Starting with the line that has "- [lddl](https://github.com/NVIDIA/lddl) is" in the records below and ending with the line that has "## Introduction", output those lines exactly and nothing more; omit the pictures.

== Extracted entries

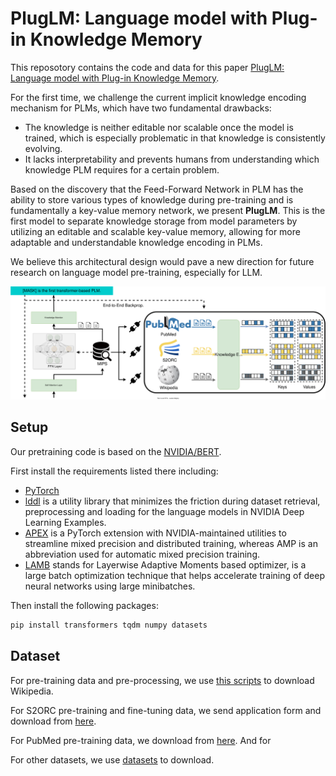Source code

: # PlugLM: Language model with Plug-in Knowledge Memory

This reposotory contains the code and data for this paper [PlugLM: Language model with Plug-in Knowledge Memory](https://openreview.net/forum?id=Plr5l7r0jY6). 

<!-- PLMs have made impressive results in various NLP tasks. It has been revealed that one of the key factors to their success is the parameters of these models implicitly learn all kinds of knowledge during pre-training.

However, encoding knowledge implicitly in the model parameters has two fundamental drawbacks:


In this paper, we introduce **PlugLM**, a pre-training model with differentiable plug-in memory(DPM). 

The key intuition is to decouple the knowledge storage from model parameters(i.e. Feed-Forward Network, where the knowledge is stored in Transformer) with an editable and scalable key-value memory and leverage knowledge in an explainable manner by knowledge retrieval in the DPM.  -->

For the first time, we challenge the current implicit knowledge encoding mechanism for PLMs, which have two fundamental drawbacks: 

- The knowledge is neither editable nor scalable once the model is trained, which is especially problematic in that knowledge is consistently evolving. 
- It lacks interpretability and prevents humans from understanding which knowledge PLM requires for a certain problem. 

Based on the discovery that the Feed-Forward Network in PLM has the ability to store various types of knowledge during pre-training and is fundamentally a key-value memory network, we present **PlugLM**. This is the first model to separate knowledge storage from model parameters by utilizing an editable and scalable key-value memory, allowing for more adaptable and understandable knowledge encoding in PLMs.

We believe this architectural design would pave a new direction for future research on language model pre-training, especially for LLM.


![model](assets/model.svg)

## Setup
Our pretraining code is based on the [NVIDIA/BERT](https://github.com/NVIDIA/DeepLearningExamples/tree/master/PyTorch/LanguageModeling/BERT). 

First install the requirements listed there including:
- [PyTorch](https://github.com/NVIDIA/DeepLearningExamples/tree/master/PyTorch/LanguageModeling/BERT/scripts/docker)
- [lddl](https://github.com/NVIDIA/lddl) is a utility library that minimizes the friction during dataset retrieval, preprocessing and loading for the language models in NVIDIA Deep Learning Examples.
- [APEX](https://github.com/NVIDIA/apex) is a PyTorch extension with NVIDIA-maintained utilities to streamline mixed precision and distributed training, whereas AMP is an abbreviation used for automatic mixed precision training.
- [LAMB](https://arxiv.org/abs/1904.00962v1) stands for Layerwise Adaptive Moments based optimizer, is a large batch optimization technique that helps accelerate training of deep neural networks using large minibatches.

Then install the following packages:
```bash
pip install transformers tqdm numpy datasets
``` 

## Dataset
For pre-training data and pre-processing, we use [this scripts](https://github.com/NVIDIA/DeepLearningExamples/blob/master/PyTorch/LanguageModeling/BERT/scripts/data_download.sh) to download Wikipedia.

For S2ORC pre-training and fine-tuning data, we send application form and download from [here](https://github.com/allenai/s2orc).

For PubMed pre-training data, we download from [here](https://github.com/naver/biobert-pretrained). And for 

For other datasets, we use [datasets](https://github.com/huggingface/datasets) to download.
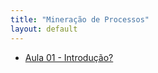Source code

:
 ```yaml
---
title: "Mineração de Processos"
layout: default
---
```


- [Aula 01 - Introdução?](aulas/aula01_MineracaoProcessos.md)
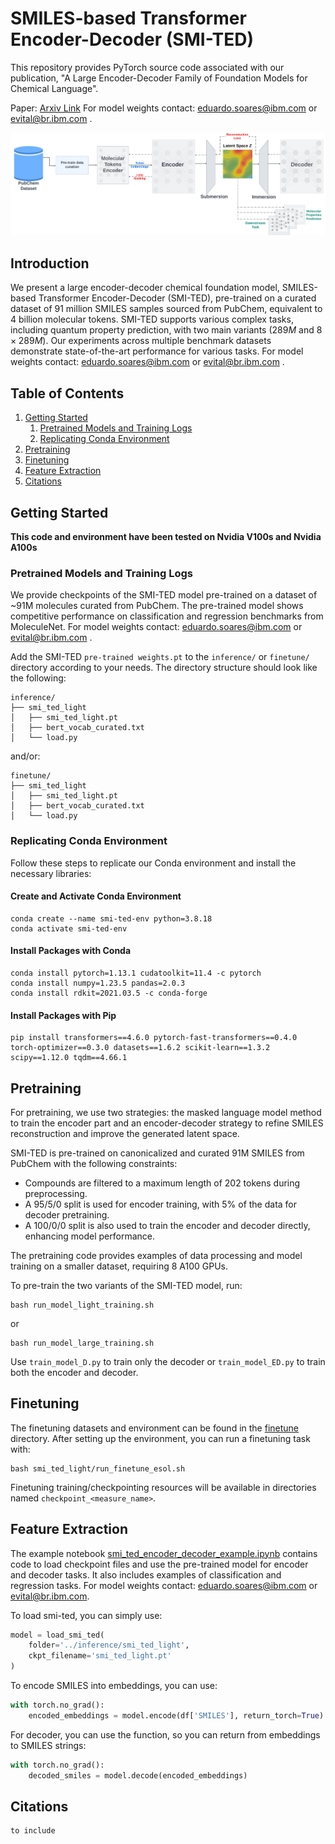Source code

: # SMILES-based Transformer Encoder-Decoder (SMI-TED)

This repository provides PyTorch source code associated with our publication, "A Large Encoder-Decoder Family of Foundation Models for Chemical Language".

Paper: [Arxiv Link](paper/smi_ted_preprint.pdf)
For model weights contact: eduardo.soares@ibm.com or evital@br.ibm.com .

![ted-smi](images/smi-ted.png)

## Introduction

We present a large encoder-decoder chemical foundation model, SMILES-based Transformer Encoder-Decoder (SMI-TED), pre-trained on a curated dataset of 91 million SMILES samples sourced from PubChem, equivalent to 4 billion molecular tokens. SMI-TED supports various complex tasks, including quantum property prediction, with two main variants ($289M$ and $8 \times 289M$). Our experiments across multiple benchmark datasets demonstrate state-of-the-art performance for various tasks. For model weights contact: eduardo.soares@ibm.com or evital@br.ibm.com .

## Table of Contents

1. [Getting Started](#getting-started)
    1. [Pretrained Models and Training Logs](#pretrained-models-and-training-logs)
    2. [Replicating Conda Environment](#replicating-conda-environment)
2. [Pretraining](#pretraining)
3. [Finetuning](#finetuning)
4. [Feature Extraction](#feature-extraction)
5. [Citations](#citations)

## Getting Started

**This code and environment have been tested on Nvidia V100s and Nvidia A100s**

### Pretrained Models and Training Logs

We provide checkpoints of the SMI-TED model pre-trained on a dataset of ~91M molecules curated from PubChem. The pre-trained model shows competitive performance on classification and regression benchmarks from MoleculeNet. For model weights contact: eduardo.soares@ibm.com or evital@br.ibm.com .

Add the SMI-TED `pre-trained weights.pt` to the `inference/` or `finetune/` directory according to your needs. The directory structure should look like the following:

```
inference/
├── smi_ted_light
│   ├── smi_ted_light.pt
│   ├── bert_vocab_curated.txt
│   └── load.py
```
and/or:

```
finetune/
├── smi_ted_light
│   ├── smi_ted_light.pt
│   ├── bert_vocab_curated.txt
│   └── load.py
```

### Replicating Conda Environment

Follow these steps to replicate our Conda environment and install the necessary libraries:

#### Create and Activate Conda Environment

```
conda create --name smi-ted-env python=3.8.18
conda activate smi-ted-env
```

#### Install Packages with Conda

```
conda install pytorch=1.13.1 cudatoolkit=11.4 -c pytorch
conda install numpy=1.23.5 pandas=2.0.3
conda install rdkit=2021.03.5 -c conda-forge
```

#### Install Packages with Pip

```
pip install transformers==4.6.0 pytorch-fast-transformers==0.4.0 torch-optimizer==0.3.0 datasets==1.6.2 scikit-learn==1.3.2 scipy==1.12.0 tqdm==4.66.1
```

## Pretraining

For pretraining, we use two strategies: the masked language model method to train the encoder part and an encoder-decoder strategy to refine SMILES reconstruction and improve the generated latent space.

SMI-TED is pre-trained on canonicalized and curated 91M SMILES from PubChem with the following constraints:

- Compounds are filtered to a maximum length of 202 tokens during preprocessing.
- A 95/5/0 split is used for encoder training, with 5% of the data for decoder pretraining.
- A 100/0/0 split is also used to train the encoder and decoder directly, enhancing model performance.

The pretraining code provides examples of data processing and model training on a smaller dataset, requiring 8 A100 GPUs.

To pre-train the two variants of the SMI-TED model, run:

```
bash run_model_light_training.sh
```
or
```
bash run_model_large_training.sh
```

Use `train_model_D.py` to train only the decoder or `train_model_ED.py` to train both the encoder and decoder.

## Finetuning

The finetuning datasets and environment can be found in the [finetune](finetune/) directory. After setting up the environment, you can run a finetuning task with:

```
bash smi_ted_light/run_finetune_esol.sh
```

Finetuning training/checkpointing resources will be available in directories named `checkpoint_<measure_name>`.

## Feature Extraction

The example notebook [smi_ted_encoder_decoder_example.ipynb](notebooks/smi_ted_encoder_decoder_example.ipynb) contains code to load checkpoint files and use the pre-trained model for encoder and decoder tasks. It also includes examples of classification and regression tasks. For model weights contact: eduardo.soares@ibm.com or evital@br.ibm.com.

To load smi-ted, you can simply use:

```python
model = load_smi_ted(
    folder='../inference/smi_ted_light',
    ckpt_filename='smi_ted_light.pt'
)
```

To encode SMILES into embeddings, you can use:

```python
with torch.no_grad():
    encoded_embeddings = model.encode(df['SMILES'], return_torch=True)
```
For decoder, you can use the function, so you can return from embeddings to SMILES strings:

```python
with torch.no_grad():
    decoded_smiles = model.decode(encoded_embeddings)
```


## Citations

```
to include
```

====

### The answer
- [lddl](https://github.com/NVIDIA/lddl) is a utility library that minimizes the friction during dataset retrieval, preprocessing and loading for the language models in NVIDIA Deep Learning Examples.
- [APEX](https://github.com/NVIDIA/apex) is a PyTorch extension with NVIDIA-maintained utilities to streamline mixed precision and distributed training, whereas AMP is an abbreviation used for automatic mixed precision training.
- [LAMB](https://arxiv.org/abs/1904.00962v1) stands for Layerwise Adaptive Moments based optimizer, is a large batch optimization technique that helps accelerate training of deep neural networks using large minibatches.

Then install the following packages:
```bash
pip install transformers tqdm numpy datasets
``` 

## Dataset
For pre-training data and pre-processing, we use [this scripts](https://github.com/NVIDIA/DeepLearningExamples/blob/master/PyTorch/LanguageModeling/BERT/scripts/data_download.sh) to download Wikipedia.

For S2ORC pre-training and fine-tuning data, we send application form and download from [here](https://github.com/allenai/s2orc).

For PubMed pre-training data, we download from [here](https://github.com/naver/biobert-pretrained). And for 

For other datasets, we use [datasets](https://github.com/huggingface/datasets) to download.
Source code

:
 ```yaml
---
title: "Mineração de Processos"
layout: default
---
```


- [Aula 01 - Introdução?](aulas/aula01_MineracaoProcessos.md)
Source code

: # SMILES-based Transformer Encoder-Decoder (SMI-TED)

This repository provides PyTorch source code associated with our publication, "A Large Encoder-Decoder Family of Foundation Models for Chemical Language".

Paper: [Arxiv Link](paper/smi_ted_preprint.pdf)
For model weights contact: eduardo.soares@ibm.com or evital@br.ibm.com .

![ted-smi](images/smi-ted.png)

## Introduction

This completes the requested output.